**EXERCISE BRIEF:** All of the entries need to be copied character for character.
________________________
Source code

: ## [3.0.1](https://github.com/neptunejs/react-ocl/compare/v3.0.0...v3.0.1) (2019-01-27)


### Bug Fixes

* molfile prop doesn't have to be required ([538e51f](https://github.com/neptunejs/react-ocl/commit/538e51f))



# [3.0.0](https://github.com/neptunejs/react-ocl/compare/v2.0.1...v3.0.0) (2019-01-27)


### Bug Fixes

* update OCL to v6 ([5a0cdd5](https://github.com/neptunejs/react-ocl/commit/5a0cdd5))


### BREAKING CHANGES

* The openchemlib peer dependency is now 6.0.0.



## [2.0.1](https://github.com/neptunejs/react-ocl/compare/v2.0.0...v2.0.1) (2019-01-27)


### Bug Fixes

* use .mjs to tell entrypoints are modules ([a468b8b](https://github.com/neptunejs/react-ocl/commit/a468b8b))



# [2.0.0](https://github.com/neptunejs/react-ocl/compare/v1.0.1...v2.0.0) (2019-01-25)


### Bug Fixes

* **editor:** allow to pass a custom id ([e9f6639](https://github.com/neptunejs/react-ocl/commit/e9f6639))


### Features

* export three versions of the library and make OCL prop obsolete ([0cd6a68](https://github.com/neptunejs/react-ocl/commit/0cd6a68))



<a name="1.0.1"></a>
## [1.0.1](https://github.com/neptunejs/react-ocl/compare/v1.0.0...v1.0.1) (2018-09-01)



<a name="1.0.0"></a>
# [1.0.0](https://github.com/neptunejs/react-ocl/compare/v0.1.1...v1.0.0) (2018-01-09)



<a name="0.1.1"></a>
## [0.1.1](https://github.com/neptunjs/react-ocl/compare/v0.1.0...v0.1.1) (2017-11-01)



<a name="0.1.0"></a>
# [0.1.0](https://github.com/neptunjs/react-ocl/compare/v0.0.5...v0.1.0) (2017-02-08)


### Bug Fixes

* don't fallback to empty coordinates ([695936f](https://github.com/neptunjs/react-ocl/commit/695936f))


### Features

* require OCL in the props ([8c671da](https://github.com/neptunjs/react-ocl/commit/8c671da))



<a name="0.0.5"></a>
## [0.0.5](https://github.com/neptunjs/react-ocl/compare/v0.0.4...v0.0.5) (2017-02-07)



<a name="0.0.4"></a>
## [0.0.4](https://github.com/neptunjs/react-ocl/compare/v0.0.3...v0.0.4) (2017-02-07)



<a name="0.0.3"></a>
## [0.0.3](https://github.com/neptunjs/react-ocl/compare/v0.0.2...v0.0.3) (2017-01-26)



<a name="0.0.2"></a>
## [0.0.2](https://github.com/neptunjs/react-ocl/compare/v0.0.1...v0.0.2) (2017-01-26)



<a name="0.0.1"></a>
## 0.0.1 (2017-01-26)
________________________
**TASK RESPONSE:**
Source code

: ## [3.0.1](https://github.com/neptunejs/react-ocl/compare/v3.0.0...v3.0.1) (2019-01-27)


### Bug Fixes

* molfile prop doesn't have to be required ([538e51f](https://github.com/neptunejs/react-ocl/commit/538e51f))



# [3.0.0](https://github.com/neptunejs/react-ocl/compare/v2.0.1...v3.0.0) (2019-01-27)


### Bug Fixes

* update OCL to v6 ([5a0cdd5](https://github.com/neptunejs/react-ocl/commit/5a0cdd5))


### BREAKING CHANGES

* The openchemlib peer dependency is now 6.0.0.



## [2.0.1](https://github.com/neptunejs/react-ocl/compare/v2.0.0...v2.0.1) (2019-01-27)


### Bug Fixes

* use .mjs to tell entrypoints are modules ([a468b8b](https://github.com/neptunejs/react-ocl/commit/a468b8b))



# [2.0.0](https://github.com/neptunejs/react-ocl/compare/v1.0.1...v2.0.0) (2019-01-25)


### Bug Fixes

* **editor:** allow to pass a custom id ([e9f6639](https://github.com/neptunejs/react-ocl/commit/e9f6639))


### Features

* export three versions of the library and make OCL prop obsolete ([0cd6a68](https://github.com/neptunejs/react-ocl/commit/0cd6a68))



<a name="1.0.1"></a>
## [1.0.1](https://github.com/neptunejs/react-ocl/compare/v1.0.0...v1.0.1) (2018-09-01)



<a name="1.0.0"></a>
# [1.0.0](https://github.com/neptunejs/react-ocl/compare/v0.1.1...v1.0.0) (2018-01-09)



<a name="0.1.1"></a>
## [0.1.1](https://github.com/neptunjs/react-ocl/compare/v0.1.0...v0.1.1) (2017-11-01)



<a name="0.1.0"></a>
# [0.1.0](https://github.com/neptunjs/react-ocl/compare/v0.0.5...v0.1.0) (2017-02-08)


### Bug Fixes

* don't fallback to empty coordinates ([695936f](https://github.com/neptunjs/react-ocl/commit/695936f))


### Features

* require OCL in the props ([8c671da](https://github.com/neptunjs/react-ocl/commit/8c671da))



<a name="0.0.5"></a>
## [0.0.5](https://github.com/neptunjs/react-ocl/compare/v0.0.4...v0.0.5) (2017-02-07)



<a name="0.0.4"></a>
## [0.0.4](https://github.com/neptunjs/react-ocl/compare/v0.0.3...v0.0.4) (2017-02-07)



<a name="0.0.3"></a>
## [0.0.3](https://github.com/neptunjs/react-ocl/compare/v0.0.2...v0.0.3) (2017-01-26)



<a name="0.0.2"></a>
## [0.0.2](https://github.com/neptunjs/react-ocl/compare/v0.0.1...v0.0.2) (2017-01-26)



<a name="0.0.1"></a>
## 0.0.1 (2017-01-26)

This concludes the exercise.